Dataset entries: Begin

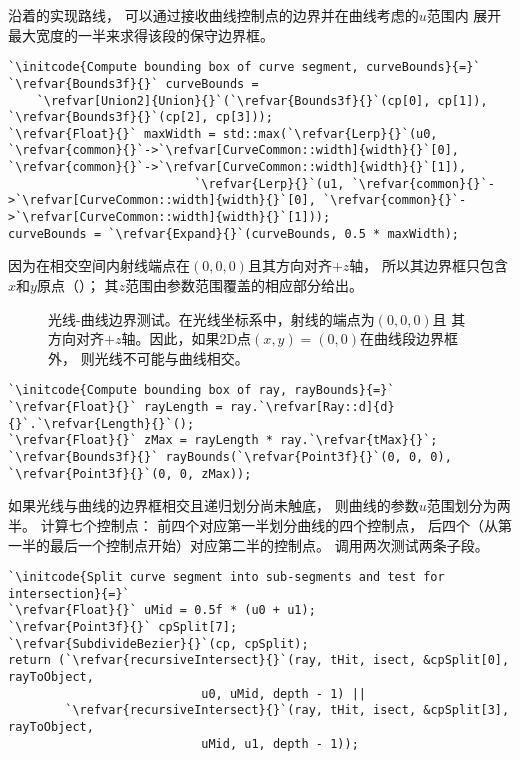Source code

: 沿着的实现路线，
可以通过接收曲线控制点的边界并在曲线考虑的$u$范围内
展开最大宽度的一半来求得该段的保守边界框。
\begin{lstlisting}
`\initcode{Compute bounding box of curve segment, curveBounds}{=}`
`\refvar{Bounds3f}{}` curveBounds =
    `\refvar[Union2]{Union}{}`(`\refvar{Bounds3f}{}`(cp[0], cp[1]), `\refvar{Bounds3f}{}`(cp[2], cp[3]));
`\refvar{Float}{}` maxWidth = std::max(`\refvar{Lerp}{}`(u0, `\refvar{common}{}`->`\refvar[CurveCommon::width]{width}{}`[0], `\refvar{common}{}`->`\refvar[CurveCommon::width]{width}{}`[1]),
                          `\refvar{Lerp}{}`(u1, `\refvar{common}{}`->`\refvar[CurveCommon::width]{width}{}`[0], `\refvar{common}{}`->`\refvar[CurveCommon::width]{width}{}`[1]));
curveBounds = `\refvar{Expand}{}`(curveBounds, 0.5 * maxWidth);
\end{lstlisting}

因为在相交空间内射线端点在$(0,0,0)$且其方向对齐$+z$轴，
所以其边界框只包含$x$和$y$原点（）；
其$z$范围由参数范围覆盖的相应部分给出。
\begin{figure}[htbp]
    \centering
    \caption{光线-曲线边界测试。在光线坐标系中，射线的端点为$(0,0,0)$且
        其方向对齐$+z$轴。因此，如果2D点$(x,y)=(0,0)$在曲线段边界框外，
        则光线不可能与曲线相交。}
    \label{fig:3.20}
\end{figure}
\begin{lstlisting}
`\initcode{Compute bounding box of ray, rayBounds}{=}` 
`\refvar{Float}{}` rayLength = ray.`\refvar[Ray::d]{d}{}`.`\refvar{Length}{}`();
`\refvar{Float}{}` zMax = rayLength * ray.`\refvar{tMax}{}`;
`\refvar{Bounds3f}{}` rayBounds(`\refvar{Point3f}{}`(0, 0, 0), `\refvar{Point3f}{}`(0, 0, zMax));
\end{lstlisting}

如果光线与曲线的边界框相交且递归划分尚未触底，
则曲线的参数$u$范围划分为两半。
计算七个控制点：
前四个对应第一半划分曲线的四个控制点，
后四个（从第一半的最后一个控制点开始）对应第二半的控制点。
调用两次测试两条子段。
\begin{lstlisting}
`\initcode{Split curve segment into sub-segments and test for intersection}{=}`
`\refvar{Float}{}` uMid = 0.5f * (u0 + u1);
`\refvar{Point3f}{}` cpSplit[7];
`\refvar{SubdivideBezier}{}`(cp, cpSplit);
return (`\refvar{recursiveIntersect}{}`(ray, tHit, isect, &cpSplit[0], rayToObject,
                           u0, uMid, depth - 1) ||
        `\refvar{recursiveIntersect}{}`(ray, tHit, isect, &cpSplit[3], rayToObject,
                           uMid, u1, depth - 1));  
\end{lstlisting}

Dataset entries: End

*Assignment*
Find every line in the records that contains the word "cpSplit"; copy those lines.

*Result of this task*
`\refvar{Point3f}{}` cpSplit[7];
`\refvar{SubdivideBezier}{}`(cp, cpSplit);
return (`\refvar{recursiveIntersect}{}`(ray, tHit, isect, &cpSplit[0], rayToObject,
        `\refvar{recursiveIntersect}{}`(ray, tHit, isect, &cpSplit[3], rayToObject,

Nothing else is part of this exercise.